(WHAT THE TASK ASKS): Please set down only the lines below starting with the line with "Source code" and going on through the line with "For the Internet", verbatim and without pictures.

(EXTRACTED INFORMATION):
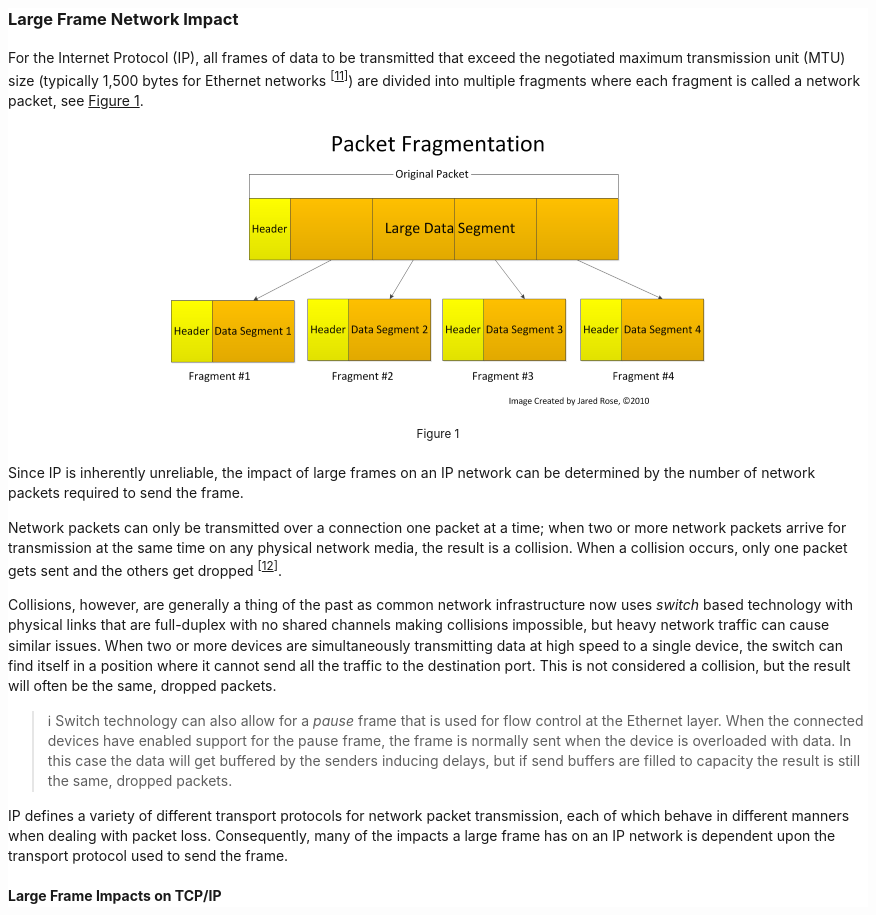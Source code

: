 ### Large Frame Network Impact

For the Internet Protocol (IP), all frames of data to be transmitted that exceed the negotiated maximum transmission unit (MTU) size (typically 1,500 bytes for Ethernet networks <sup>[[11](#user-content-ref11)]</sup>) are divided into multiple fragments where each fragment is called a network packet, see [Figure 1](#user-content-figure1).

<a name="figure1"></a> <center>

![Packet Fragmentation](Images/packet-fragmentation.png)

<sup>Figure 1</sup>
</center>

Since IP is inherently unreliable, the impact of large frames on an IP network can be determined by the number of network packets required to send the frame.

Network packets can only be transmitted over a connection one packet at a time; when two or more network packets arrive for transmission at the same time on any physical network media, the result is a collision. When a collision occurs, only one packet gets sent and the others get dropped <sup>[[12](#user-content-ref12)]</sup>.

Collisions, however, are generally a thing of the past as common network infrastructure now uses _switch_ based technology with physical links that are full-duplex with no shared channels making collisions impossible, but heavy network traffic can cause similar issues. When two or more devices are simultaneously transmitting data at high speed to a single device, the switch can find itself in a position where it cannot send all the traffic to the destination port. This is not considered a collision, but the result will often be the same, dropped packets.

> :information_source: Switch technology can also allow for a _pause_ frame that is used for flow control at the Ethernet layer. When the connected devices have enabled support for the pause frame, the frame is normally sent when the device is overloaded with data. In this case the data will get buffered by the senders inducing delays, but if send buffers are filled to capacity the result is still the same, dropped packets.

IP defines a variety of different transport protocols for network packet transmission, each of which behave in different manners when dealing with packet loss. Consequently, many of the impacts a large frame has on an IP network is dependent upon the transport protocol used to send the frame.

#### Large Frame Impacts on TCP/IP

* * *

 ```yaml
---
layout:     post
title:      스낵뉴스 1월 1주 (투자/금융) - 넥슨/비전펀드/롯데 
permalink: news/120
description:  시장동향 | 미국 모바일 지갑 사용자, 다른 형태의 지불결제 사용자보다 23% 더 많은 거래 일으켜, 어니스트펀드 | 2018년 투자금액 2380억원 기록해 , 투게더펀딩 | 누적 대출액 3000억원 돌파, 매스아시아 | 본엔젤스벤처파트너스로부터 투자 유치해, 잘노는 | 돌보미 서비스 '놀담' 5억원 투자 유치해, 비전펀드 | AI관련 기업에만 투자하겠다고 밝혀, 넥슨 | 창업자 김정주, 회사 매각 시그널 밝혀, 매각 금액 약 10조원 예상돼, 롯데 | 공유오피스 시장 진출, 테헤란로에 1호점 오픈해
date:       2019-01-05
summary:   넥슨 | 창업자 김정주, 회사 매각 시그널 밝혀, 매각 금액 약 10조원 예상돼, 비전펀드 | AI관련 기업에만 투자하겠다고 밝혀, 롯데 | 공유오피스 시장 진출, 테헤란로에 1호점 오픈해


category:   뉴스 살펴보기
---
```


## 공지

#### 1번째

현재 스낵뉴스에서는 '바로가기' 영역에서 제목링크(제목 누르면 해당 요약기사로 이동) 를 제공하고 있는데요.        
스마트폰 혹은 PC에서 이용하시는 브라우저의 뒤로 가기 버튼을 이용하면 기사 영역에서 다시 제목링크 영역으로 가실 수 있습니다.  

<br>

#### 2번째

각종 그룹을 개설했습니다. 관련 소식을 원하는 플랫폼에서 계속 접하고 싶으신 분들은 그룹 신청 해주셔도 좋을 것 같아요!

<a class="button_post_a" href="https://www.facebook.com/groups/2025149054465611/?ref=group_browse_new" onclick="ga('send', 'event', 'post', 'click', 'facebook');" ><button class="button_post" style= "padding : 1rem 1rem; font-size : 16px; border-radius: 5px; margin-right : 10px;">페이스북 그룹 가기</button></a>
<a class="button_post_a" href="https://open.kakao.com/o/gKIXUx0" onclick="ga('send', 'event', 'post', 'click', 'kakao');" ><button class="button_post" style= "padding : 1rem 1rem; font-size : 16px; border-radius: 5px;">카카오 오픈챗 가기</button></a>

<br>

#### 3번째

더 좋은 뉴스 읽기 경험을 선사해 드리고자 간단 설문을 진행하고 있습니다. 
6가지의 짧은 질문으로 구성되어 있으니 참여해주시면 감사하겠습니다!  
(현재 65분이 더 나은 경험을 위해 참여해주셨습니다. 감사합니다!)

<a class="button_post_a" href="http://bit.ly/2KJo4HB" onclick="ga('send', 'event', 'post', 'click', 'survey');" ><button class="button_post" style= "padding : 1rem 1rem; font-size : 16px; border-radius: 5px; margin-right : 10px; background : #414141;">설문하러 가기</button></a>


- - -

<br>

(PROBLEM SOLUTION):
Source code

: ### Large Frame Network Impact

For the Internet Protocol (IP), all frames of data to be transmitted that exceed the negotiated maximum transmission unit (MTU) size (typically 1,500 bytes for Ethernet networks <sup>[[11](#user-content-ref11)]</sup>) are divided into multiple fragments where each fragment is called a network packet, see [Figure 1](#user-content-figure1).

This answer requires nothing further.